Dans « Les Lionnes », le oui orgasmique est remplacé par « le fait que ». le retour à la réalité, coincée derrière la porte du réfrigérateur jaune de la couverture. Et il y en a des « le fait que » qui commencent chaque réflexion, 19396 en tout. Sur plus de 400 000 mots en tout, cela fait tout de même près de 13 %, soit près de 140 pages. Un index de fin avec tous les « le fait que » serait bienvenu.
"le fait que nous ayons soudainement décidé de faire tout ce tas de pommes de senteur comme cadeaux de Noël pour les gens.........". Pour un peu on aurait droit à la recette (un peu comme dans « O » de Miki Liukkonen que je viens de finir).
Cependant ce qui reste de ce pavé, c'est une peinture des USA plus que sombre. L'image qui vient en tête c'est le tableau de Goya au musée du Prado à Madrid « Saturno devorando a un hijo » (Saturne dévorant un de ses fils). Toile sombre au sous-sol du musée dans la salle des Goya, pas très loin du « Perro semihundido », image du chien qui se noie.
Mais la réalité est là avec Donald Trump et ses groupuscules d'« Open Carry », défendeurs du second amendement sur le port d'armes. Pour ce qui est de la longueur de la phrase, et de sa non-ponctuation, je préfère, et de loin le « Zone » de Mathias Enard (2008, Actes Sud, 516 p.) qui a en plus la contrainte des pages et du kilométrage entre Paris et Rome.
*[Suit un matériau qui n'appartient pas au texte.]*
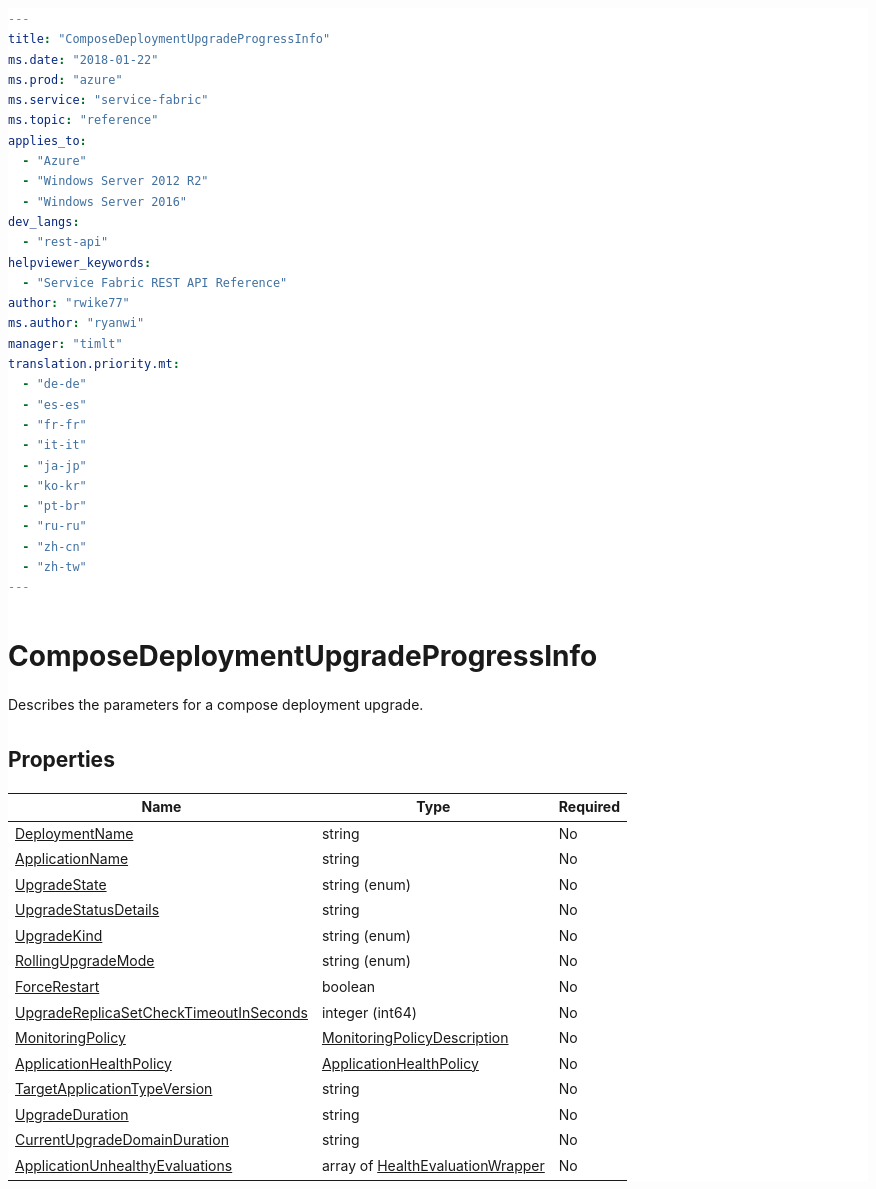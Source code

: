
 ```yaml
---
title: "ComposeDeploymentUpgradeProgressInfo"
ms.date: "2018-01-22"
ms.prod: "azure"
ms.service: "service-fabric"
ms.topic: "reference"
applies_to: 
  - "Azure"
  - "Windows Server 2012 R2"
  - "Windows Server 2016"
dev_langs: 
  - "rest-api"
helpviewer_keywords: 
  - "Service Fabric REST API Reference"
author: "rwike77"
ms.author: "ryanwi"
manager: "timlt"
translation.priority.mt: 
  - "de-de"
  - "es-es"
  - "fr-fr"
  - "it-it"
  - "ja-jp"
  - "ko-kr"
  - "pt-br"
  - "ru-ru"
  - "zh-cn"
  - "zh-tw"
---
```

# ComposeDeploymentUpgradeProgressInfo

Describes the parameters for a compose deployment upgrade.

## Properties
| Name | Type | Required |
| --- | --- | --- |
| [DeploymentName](#deploymentname) | string | No |
| [ApplicationName](#applicationname) | string | No |
| [UpgradeState](#upgradestate) | string (enum) | No |
| [UpgradeStatusDetails](#upgradestatusdetails) | string | No |
| [UpgradeKind](#upgradekind) | string (enum) | No |
| [RollingUpgradeMode](#rollingupgrademode) | string (enum) | No |
| [ForceRestart](#forcerestart) | boolean | No |
| [UpgradeReplicaSetCheckTimeoutInSeconds](#upgradereplicasetchecktimeoutinseconds) | integer (int64) | No |
| [MonitoringPolicy](#monitoringpolicy) | [MonitoringPolicyDescription](sfclient-v61-model-monitoringpolicydescription.md) | No |
| [ApplicationHealthPolicy](#applicationhealthpolicy) | [ApplicationHealthPolicy](sfclient-v61-model-applicationhealthpolicy.md) | No |
| [TargetApplicationTypeVersion](#targetapplicationtypeversion) | string | No |
| [UpgradeDuration](#upgradeduration) | string | No |
| [CurrentUpgradeDomainDuration](#currentupgradedomainduration) | string | No |
| [ApplicationUnhealthyEvaluations](#applicationunhealthyevaluations) | array of [HealthEvaluationWrapper](sfclient-v61-model-healthevaluationwrapper.md) | No |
Pour la traduction (remarquable comme souvent) de Claro, quelques trouvailles, sa marque de fabrique « deux semoules, deux semaines, Smetana » ; « forêt, faux rat » ;ou le plus douteux « ascétique, assez de tiques ». Mais après tout, je préfère encore (et toujours de James Joyce les « Sinbad the Sailor and Tinbad the Tailor and Jinbad the Jailer and Whinbad the Whaler and Ninbad the Nailer and Finbad the Failer and Binbad the Bailer and Pinbad the Pailer and Minbad the Mailer and Hinbad the Hailer… »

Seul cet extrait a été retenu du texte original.